Multi stakeholders involved in Integrated Catchment Management (ICM) vowed their commitment and sustainability initiatives and acceleration of collaborations to restore land and water resources in the mountain kingdom of Lesotho during the ReNOKA Operational Planning (OP) process in Maseru.The stakeholders from NGO’s, private and public sectors, made this commitment after coming together to discuss the issues of natural resources management and pledged to work together during a two-day workshop that began on 23 November 2022.

Recognizing the imperative for an effective, collective responsibility to the urgent threats of land and water, the commitment also includes the stakeholders’ deployment of innovative and collaborative interventions with sustainable, positive impacts on supply chains and value chains.

It is important for stakeholders to work together to ensure success of ICM. This is according to the national ICM programme Coordinator Makomoreng Fanana.

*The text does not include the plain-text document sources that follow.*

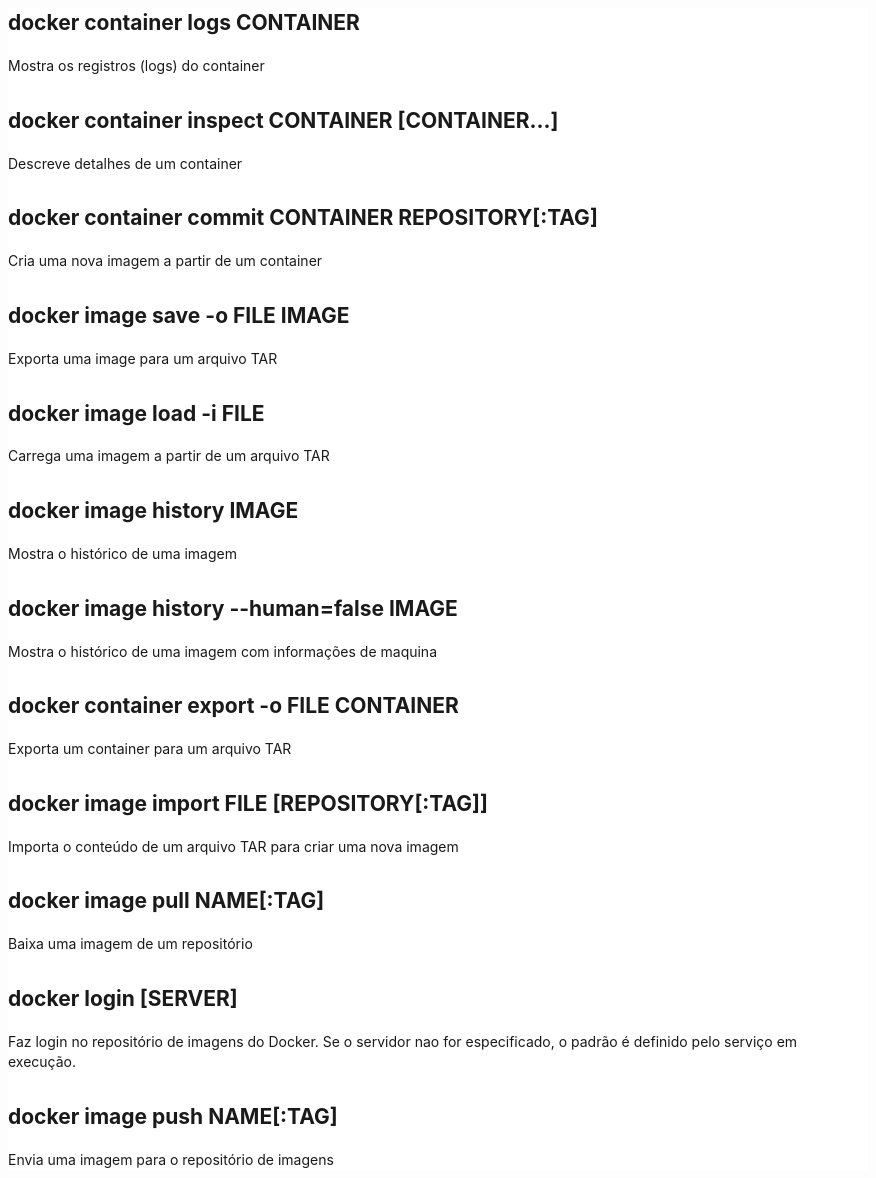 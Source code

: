 ## docker container logs CONTAINER

Mostra os registros (logs) do container

## docker container inspect CONTAINER [CONTAINER...]

Descreve detalhes de um container

## docker container commit CONTAINER REPOSITORY[:TAG]

Cria uma nova imagem a partir de um container

## docker image save -o FILE IMAGE

Exporta uma image para um arquivo TAR

## docker image load -i FILE

Carrega uma imagem a partir de um arquivo TAR

## docker image history IMAGE

Mostra o histórico de uma imagem

## docker image history --human=false IMAGE

Mostra o histórico de uma imagem com informações de maquina

## docker container export -o FILE CONTAINER

Exporta um container para um arquivo TAR

## docker image import FILE [REPOSITORY[:TAG]]

Importa o conteúdo de um arquivo TAR para criar uma nova imagem

## docker image pull NAME[:TAG]

Baixa uma imagem de um repositório

## docker login [SERVER]

Faz login no repositório de imagens do Docker.
Se o servidor nao for especificado, o padrão é definido pelo serviço em execução.

## docker image push NAME[:TAG]

Envia uma imagem para o repositório de imagens
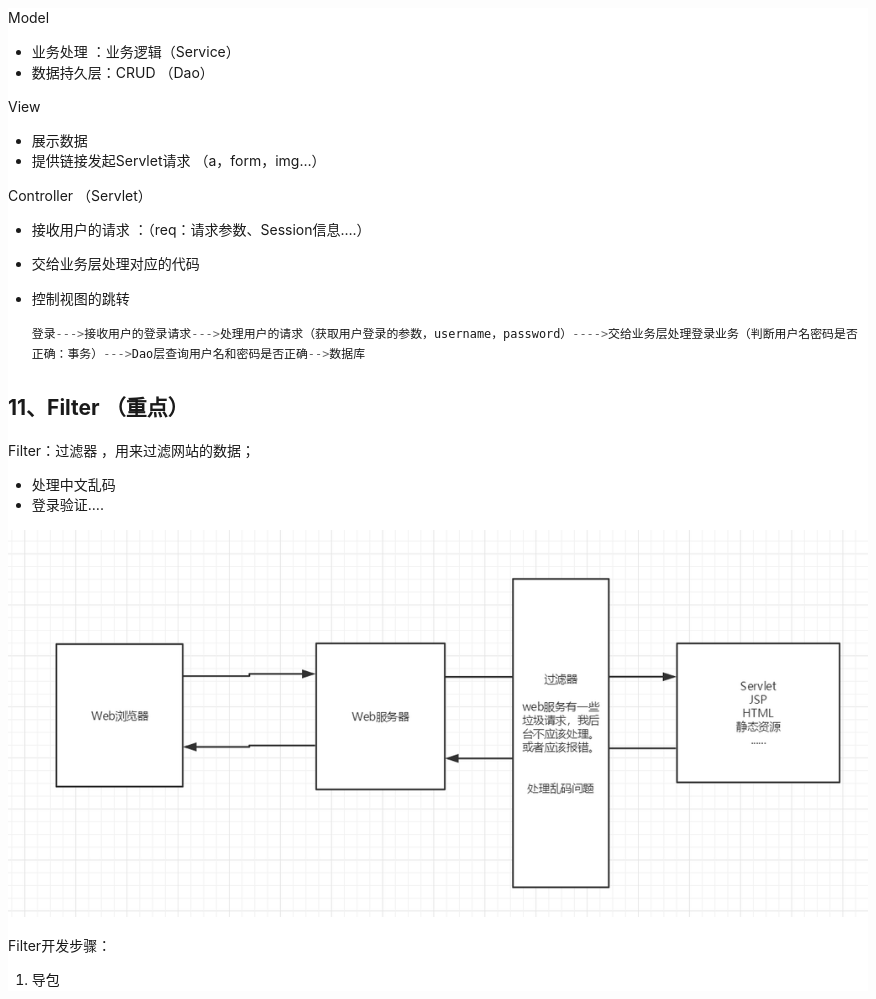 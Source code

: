 

Model

- 业务处理 ：业务逻辑（Service）
- 数据持久层：CRUD   （Dao）

View

- 展示数据
- 提供链接发起Servlet请求 （a，form，img…）

Controller  （Servlet）

- 接收用户的请求 ：（req：请求参数、Session信息….）

- 交给业务层处理对应的代码 

- 控制视图的跳转  

  ```java
  登录--->接收用户的登录请求--->处理用户的请求（获取用户登录的参数，username，password）---->交给业务层处理登录业务（判断用户名密码是否正确：事务）--->Dao层查询用户名和密码是否正确-->数据库
  ```



## 11、Filter （重点）

Filter：过滤器 ，用来过滤网站的数据；

- 处理中文乱码
- 登录验证….

![1568424858708](.\javaweb.assets\1568424858708.png)

Filter开发步骤：

1. 导包
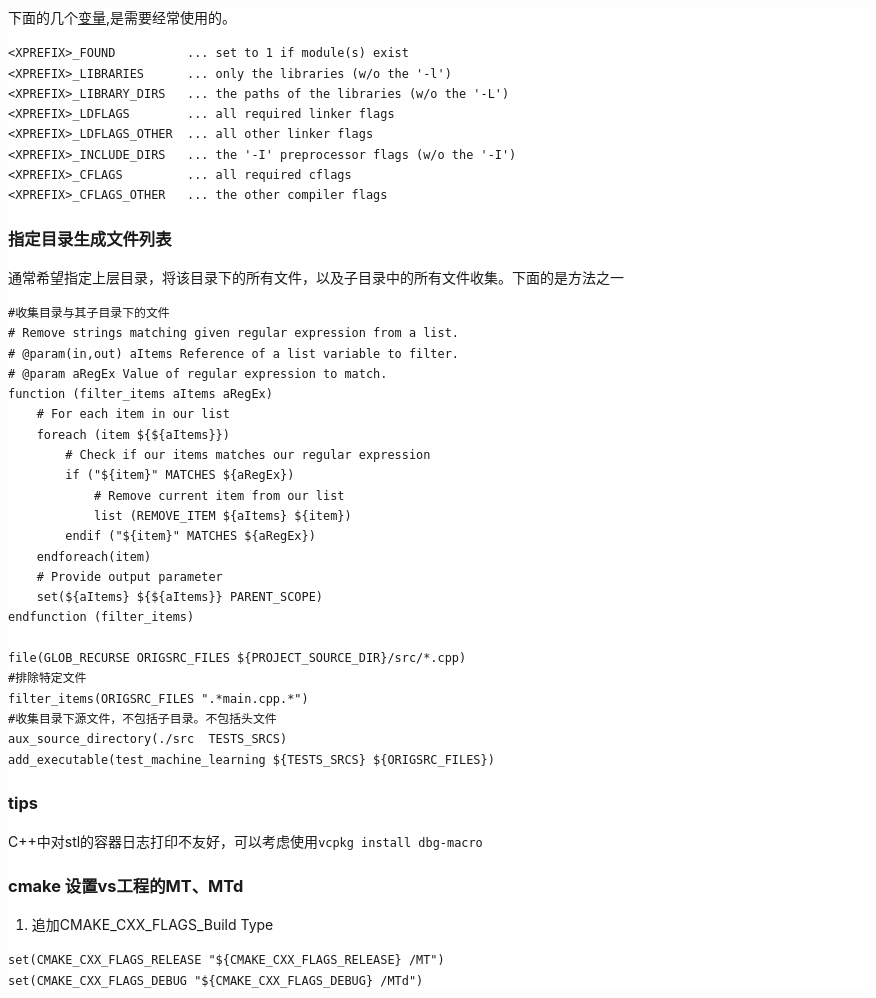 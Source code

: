 下面的几个[变量](https://cmake.org/cmake/help/v3.0/module/FindPkgConfig.html),是需要经常使用的。
```text
<XPREFIX>_FOUND          ... set to 1 if module(s) exist
<XPREFIX>_LIBRARIES      ... only the libraries (w/o the '-l')
<XPREFIX>_LIBRARY_DIRS   ... the paths of the libraries (w/o the '-L')
<XPREFIX>_LDFLAGS        ... all required linker flags
<XPREFIX>_LDFLAGS_OTHER  ... all other linker flags
<XPREFIX>_INCLUDE_DIRS   ... the '-I' preprocessor flags (w/o the '-I')
<XPREFIX>_CFLAGS         ... all required cflags
<XPREFIX>_CFLAGS_OTHER   ... the other compiler flags
```



### 指定目录生成文件列表

通常希望指定上层目录，将该目录下的所有文件，以及子目录中的所有文件收集。下面的是方法之一

```cmakefile
#收集目录与其子目录下的文件
# Remove strings matching given regular expression from a list.
# @param(in,out) aItems Reference of a list variable to filter.
# @param aRegEx Value of regular expression to match.
function (filter_items aItems aRegEx)
    # For each item in our list
    foreach (item ${${aItems}})
        # Check if our items matches our regular expression
        if ("${item}" MATCHES ${aRegEx})
            # Remove current item from our list
            list (REMOVE_ITEM ${aItems} ${item})
        endif ("${item}" MATCHES ${aRegEx})
    endforeach(item)
    # Provide output parameter
    set(${aItems} ${${aItems}} PARENT_SCOPE)
endfunction (filter_items)

file(GLOB_RECURSE ORIGSRC_FILES ${PROJECT_SOURCE_DIR}/src/*.cpp)
#排除特定文件
filter_items(ORIGSRC_FILES ".*main.cpp.*")
#收集目录下源文件，不包括子目录。不包括头文件
aux_source_directory(./src  TESTS_SRCS)
add_executable(test_machine_learning ${TESTS_SRCS} ${ORIGSRC_FILES})
```

### tips

C++中对stl的容器日志打印不友好，可以考虑使用`vcpkg install dbg-macro`

### cmake 设置vs工程的MT、MTd

1. 追加CMAKE_CXX_FLAGS_Build Type
```cmakefile
set(CMAKE_CXX_FLAGS_RELEASE "${CMAKE_CXX_FLAGS_RELEASE} /MT")
set(CMAKE_CXX_FLAGS_DEBUG "${CMAKE_CXX_FLAGS_DEBUG} /MTd")
```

“Engaging with different perspectives provides opportunities for learning and potentially changing collaborations to ensure they fit the needs of the community”.

He further went on to say the effective stakeholder engagement is critical to building lasting credibility and trust amongst partners and ensuring that there is no duplication of efforts. Engaging with stakeholders is central to improving accountability and improving transparency in order to be clear about the outcomes you are hoping to achieve and the steps on the way.

Private, public partnership

During the planning process, stakeholders outlined their activities and discussed which support activities could be needed.

ICM Technical Advisor from CRS Mpho Mosiuoa emphasized that a government and private sector partnership aligned towards sustainability targets is critical for shared success in integrated catchment management and climate risk resilience.

“Understanding the views and interests of all stakeholders in ICM is leading to more effective decision-making. This is more than just getting the language right. In understanding issues and concerns, it provides an opportunity to reflect on what will and will not work, and why”, he said.

Proper planning requires that the partners be given the chance to spell out their activities and priorities to ensure that the limited resources are focused on areas where they can impact maximally on the lives of the common man instead of budgeting on issues that only catch the fancy of the elites. This is according to Ts’ele Rants’o at the Department of Range in the Ministry of Forestry, Range and Soil Conservation.

ReNOKA (‘we are a river’) is a national programme and citizen movement for the restoration of land and water in Lesotho and the Orange-Senqu basin. Support for ReNOKA is provided through a partnership between the Government of Lesotho, the European Union and the German Federal Ministry for Economic Cooperation and Development (BMZ). The EU and BMZ contributions are implemented through a technical assistance project “Support to Integrated Catchment Management in Lesotho” by the Deutsche Gesellschaft für Internationale Zusammenarbeit (GIZ) GmbH, in partnership with GWPSA.